In ethnography, personal narrative, interview, ritual and everyday practice whether among the literate or non-literate, employed or secluded, or urban and rural populations in East and South Asia, two powerful messages emerge which are confirmed by the statistics. The first is that children are gendered; the second is that practically and cognitively daughters are reasoned to be secondary and a supplement, but rarely a substitute for sons. Notions of secondariness and unsubstitutability underlie son preference and are rooted in the culture of gender, so that an understanding of gender identity and the ways in which gender relations are defined and interpreted within everyday beliefs and behaviour is an important contributing factor in understanding daughter discrimination. It is one of the arguments of this book that daughters suffer by reason of gender and that this reasoning has been underplayed in previous analyses of son preference. Although daughters are the most junior and understudied members of the female gender, even the very term ‘gender’ is used universally as if there is an assumed uniform agreement about its meaning to which is ascribed powers of explanation as if gender identity and relations are pre-determined or beyond culture. Within demography, analysts may have given a great deal of attention to intergenerational relations, but they have given rather less to gender relations, although there is evidence that this is changing.

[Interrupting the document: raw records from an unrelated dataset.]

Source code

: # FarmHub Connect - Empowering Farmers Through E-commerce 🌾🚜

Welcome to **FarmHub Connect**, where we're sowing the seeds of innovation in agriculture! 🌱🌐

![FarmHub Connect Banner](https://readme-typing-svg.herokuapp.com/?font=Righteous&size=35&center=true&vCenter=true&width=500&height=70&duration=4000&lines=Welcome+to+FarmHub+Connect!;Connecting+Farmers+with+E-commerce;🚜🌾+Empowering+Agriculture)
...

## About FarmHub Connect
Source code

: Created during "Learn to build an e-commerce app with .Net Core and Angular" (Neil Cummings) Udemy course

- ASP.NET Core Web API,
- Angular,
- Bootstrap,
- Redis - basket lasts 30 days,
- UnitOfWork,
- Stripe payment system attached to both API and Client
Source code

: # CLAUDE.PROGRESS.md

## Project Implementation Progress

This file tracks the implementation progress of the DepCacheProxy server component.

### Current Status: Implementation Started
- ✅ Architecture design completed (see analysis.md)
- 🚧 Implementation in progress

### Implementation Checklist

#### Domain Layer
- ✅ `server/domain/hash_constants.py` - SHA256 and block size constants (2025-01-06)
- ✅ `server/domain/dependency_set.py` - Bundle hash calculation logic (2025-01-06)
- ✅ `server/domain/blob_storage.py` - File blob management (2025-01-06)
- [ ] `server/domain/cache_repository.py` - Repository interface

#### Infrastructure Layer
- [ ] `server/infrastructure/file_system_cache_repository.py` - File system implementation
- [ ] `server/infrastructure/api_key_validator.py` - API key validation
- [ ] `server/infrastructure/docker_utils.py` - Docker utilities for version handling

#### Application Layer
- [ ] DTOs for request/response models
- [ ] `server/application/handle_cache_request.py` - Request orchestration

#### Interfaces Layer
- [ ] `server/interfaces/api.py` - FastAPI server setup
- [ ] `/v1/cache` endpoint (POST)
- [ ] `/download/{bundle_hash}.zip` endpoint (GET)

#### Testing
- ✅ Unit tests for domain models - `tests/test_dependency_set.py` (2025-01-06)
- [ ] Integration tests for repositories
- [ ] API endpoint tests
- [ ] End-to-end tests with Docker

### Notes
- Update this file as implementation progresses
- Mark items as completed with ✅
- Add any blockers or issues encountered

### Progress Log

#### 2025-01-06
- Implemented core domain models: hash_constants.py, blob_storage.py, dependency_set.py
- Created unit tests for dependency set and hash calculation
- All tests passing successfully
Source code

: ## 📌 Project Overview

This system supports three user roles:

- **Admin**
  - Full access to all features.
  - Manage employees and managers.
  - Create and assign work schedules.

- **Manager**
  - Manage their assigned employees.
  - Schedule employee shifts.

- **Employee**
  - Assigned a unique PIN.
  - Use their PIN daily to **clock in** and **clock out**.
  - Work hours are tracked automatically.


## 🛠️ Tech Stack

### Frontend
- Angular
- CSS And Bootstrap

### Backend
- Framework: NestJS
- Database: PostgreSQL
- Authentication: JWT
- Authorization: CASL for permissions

Watkins in an important article in Demography in 1993 entitled ‘If all we know about women was what we read in Demography what would we know?’ argued that, with the exception of fertility studies, demographers have not been very sensitive to the importance of gender relationships in understanding demographic behaviour.1 Although the intensity of son preference and daughter discrimination has been linked to gender roles, relations and degrees of inequality, few demographic studies analyse this linkage in any detail, although they often suggest that such studies should be undertaken. It has been left to anthropologist and feminist scholars to interrogate the notion of gender and analyse gender roles and relations in the context of the family, the community and society.